Showing posts with label Rachel Baring. Show all posts
Showing posts with label Rachel Baring. Show all posts

Tuesday, 24 July 2018

Marie Antoinette - Review

Marie Antoinette 
By David Adjmi

Directed by Rachel Baring

Performed by Elisa Armstrong, Jessica Tanner, Eleanor Howlett, Heath Ivey-Law, Gabriel Partington and Conor Gallacher

Lighting Design by John Collopy
Set and Costume Design by Eloise Kent
Sound by Linton Wilkinson
Composition by Claire Ewing

West Wing Studio 2 – Northcote Town Hall
5 – 15 July 2018

Beautifully staged with design by Eloise Kent, competently directed by Rachel Baring and peopled with characters amalgamated by skilled actors Marie Antoinetteis a fascinating and insightful work.  Although a highly stylized it does bring us closer to the sense of Marie Antoinette as a very real person.

The space – West Wing Studio 2 - at the Northcote Town Hall is a great little black box with just the right kind of flexibility.  However there are times when a number of actors over project - vocalizing way too much gusto for the size of the area and number of audience. Over projection can be due to performers thinking that they are not getting the appropriate message across or perhaps due to feeling the audience is not really listening to them.

Some of the production values are excellent for example the costumes and wigs designed by Eloise Kent.  Movement from scene to scene is dealt with competently and smoothly.   And in the early scene Eleanor Howlett brings a lively fresh joyful sense of play on stage with her.

All cast members are trained and experienced and do a great job.  However,
subtlety and variation are missing as the evening progresses..  The work seems to be pitched at the same level and tempo from about midway through.  For me, this suggests, way to little rehearsal time.  There is no evidence that the extremes of the work have been explored in rehearsal.   This production needs to do more to convey the dramatic life and death concerns of the text by American playwright David Adjmi.  Strangely the acting becomes flat and neutral - not what could be expected from a work that was produced by Steppenwolf in New York.

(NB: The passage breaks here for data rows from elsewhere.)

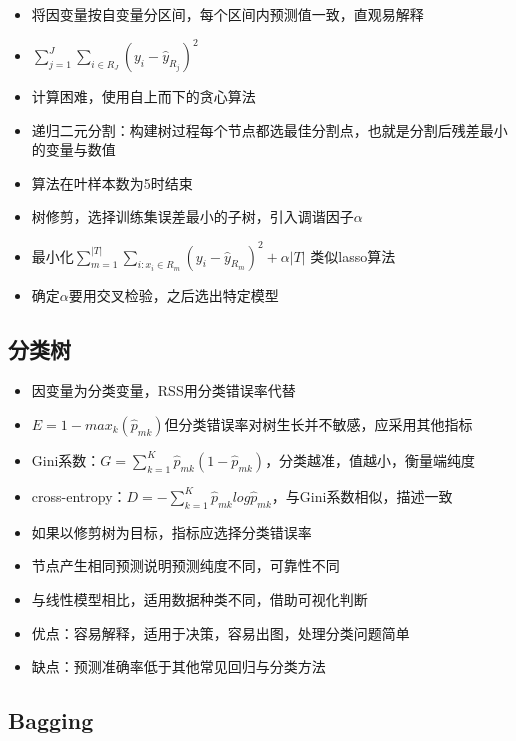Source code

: \documentclass[
]{book}
\providecommand{\tightlist}{%
  \setlength{\itemsep}{0pt}\setlength{\parskip}{0pt}}
\begin{document}
\begin{itemize}
\tightlist
\item
  将因变量按自变量分区间，每个区间内预测值一致，直观易解释
\item
  \(\sum_{j = 1}^J\sum_{i \in R_J}(y_i - \hat y_{R_j})^2\)
\item
  计算困难，使用自上而下的贪心算法
\item
  递归二元分割：构建树过程每个节点都选最佳分割点，也就是分割后残差最小的变量与数值
\item
  算法在叶样本数为5时结束
\item
  树修剪，选择训练集误差最小的子树，引入调谐因子\(\alpha\)
\item
  最小化\(\sum_{m = 1}^{|T|} \sum_{i:x_i \in R_m} (y_i - \hat y_{R_m})^2 + \alpha|T|\) 类似lasso算法
\item
  确定\(\alpha\)要用交叉检验，之后选出特定模型
\end{itemize}

\hypertarget{ux5206ux7c7bux6811}{%
\subsection{分类树}\label{ux5206ux7c7bux6811}}

\begin{itemize}
\tightlist
\item
  因变量为分类变量，RSS用分类错误率代替
\item
  \(E = 1 - max_k(\hat p_{mk})\)但分类错误率对树生长并不敏感，应采用其他指标
\item
  Gini系数：\(G = \sum_{k = 1}^K\hat p_{mk}(1 - \hat p_{mk})\)，分类越准，值越小，衡量端纯度
\item
  cross-entropy：\(D = - \sum_{k = 1}^K\hat p_{mk} log\hat p_{mk}\)，与Gini系数相似，描述一致
\item
  如果以修剪树为目标，指标应选择分类错误率
\item
  节点产生相同预测说明预测纯度不同，可靠性不同
\item
  与线性模型相比，适用数据种类不同，借助可视化判断
\item
  优点：容易解释，适用于决策，容易出图，处理分类问题简单
\item
  缺点：预测准确率低于其他常见回归与分类方法
\end{itemize}

\hypertarget{bagging}{%
\subsection{Bagging}\label{bagging}}
\end{document}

Marie Antoinette requires a more dynamic approach to fully succeed and ‘pack the punch’ it truly could.

Now-days too much Theatre is under- rehearsed.  Even with the flag-ship companies we, too often, arrive at opening nights where works are precariously balanced between not being ready and almost being ready.   As a reviewer I often feel required to sense the potential for growth and to write of what can and probably will be realized in future performances.  With a season as short as the one set for Marie Antoinettethere is really not enough time for all actors to achieve their personal best by the last performance if the rehearsal period is inadequate.

(I saw the last performance.)

I would love to see this work restaged after a really gutsy period of work-shopping the imbedded ideas.  Certainly a troupe of performers who are dedicated to their craft and have a future.

Suzanne Sandow
(For Stage Whispers)

Tuesday, 13 October 2015

Review - Hildegard/Knef

Hildegard/
Knef

Created and Performed by April Albert
Directed by Rachel Baring
Lighting/Set Design by Rob Sowinski
Projection Design by Matto Lucas
Sound Design by Cat Tyson Hughes
Dramaturgy by Daniel Rice
Costume Consultant – Rebecca Dunn
Produced by Danny Delahunty
Pianist – Mark Hunter

Northcote Town Hall – 16 to 26 September

Affecting, lyrical and entertaining Hildegard/Knef is a enlightening musical Theatre/cabaret piece that is very transportable and should have quite an extended life as a touring piece.  It is reminiscent of Drowning in Veronica Lake staring Alex Ellis, also a one-woman piece about a movie star - that has recently been touring and I caught in Kyneton earlier this year.  Both works touch on the very human vulnerability behind the stylish public lives of their subjects.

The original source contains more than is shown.